Es ist eine Arbeit, die sehr viel Umsicht, Bedachtheit und Präzision erfordert, eben diese Genauigkeit kam meinem Charakter sehr zugute. Da aber auch das Ersetzen von Kleinteilen, wie von Fingern bei Holzskulpturen zu machen war, bot es sich an, die Schnitzschule in St. Jakob im Ahrntal zu besuchen, was mir auf Anhieb sehr viel Freude bereitete, vor allem das freie Schaffen. Ich machte dort den Abschluss als Holzschnitzer, wollte mich aber noch vervollkommnen, weshalb ich in die Landesberufsschule für Bildhauerei nach Gröden ging, wo ich mich zum Gesellen ausbilden ließ. Ab dann versuchte ich mich als freischaffender Bildhauer in Gsies. Weiterhin nutzte ich jedoch alle Möglichkeiten, die mir zur Verfügung standen, um mich in Kursen in München, Innsbruck und Florenz noch zu verbessern. Liebend gerne hätte ich die Akademie in München besucht, aber das erlaubten die damaligen Umstände nicht.

Sie haben gerade Ihre erste Ausstellung?
Ja, in Olang, wofür ich der Gemeinde, dem Bildungsausschuss und dem Heimatpflegeverband sehr danke, die mir das ermöglichten. Die Ausstellung findet großen Zuspruch, was mich freut und anspornt.
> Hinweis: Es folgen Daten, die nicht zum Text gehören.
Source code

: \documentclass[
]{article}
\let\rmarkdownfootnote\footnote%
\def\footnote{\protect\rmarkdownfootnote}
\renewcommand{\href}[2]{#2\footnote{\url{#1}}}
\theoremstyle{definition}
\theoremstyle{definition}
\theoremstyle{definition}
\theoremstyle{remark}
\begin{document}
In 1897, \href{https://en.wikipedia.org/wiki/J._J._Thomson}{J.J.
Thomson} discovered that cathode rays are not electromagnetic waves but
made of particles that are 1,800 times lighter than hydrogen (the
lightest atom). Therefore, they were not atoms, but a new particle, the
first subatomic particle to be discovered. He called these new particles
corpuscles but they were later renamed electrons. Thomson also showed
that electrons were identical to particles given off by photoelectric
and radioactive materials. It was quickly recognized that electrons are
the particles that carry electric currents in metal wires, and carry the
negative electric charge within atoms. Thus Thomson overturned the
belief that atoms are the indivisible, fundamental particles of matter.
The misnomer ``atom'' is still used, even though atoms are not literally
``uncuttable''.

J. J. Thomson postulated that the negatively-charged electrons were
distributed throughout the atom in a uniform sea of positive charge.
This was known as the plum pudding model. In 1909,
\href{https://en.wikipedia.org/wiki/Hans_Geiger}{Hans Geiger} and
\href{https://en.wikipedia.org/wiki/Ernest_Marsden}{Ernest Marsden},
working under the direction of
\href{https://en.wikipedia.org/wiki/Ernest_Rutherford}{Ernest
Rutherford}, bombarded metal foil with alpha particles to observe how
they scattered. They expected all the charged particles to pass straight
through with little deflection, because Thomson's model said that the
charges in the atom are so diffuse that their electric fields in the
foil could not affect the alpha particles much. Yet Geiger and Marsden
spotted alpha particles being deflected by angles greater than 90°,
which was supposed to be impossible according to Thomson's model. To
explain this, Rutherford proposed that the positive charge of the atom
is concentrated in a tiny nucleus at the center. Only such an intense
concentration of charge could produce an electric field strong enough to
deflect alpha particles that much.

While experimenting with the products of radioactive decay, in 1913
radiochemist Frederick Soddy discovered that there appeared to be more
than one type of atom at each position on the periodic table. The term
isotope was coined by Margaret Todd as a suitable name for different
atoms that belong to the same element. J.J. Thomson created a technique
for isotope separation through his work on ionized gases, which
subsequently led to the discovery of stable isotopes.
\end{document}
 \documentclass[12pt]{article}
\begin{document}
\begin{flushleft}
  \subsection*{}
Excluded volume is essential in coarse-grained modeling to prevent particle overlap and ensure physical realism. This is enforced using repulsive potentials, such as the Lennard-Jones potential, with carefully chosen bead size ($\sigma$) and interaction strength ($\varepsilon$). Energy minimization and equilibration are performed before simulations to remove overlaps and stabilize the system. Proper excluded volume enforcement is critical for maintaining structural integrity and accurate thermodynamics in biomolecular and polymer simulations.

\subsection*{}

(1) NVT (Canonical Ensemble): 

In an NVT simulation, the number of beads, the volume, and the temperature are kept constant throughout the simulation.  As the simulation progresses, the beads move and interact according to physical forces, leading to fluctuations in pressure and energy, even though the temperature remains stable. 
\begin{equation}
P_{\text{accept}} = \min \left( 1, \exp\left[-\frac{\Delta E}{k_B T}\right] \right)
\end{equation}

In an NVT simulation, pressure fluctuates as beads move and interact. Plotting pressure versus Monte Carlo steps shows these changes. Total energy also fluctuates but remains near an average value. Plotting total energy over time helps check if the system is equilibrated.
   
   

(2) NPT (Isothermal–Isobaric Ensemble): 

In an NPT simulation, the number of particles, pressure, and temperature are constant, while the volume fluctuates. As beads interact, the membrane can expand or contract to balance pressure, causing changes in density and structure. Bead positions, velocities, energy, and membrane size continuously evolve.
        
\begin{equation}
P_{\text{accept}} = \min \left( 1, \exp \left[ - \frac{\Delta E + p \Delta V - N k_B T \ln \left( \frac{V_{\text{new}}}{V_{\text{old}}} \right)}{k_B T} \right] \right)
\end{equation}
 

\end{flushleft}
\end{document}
Ihre Figuren sind sehr wirklichkeitsnah…
Im Moment ist das mein Ausdrucksstil. Abstraktion hat aber genauso ihre Berechtigung. Die Kunst ist ein Spiegel der Gesellschaft. Heute ist die Gesellschaft bunt, vielfältig, offen, pluralistisch. Die Kunst hat viele Gesichter, von der Minimierung der Form bis zur detailgetreuen Darstellung. Jeder Künstler hat seine eigene Handschrift, auch wenn er im Laufe der Zeit seinen Stil ändert. Ich will mich durchaus noch verändern und verbessern.

Wie sehen Sie die heutige Zeit?
Kunst ist irgendwo die wichtigste Nebensache der Welt, sie kann sehr viel und sehr wenig wert sein. Jeder Mensch setzt für sich andere Prioritäten. Wir in Südtirol leben in einem gesegneten Land. Wir sollten aber mit unseren Ressourcen an Landschaft sorgfältiger umgehen und allgemein bedacht sein, weniger zu verschwenden.

Was wünschen Sie sich?
Meine künstlerische Laufbahn bisher war nicht leicht. Es wäre mein Lebensziel, von der Kunst leben zu können, ich weiß aber, dass es sehr schwierig sein wird. Ich wünsche mir, dass meine Werke geschätzt werden. Wer von der Kunst leben kann, ist ein glücklicher Mensch.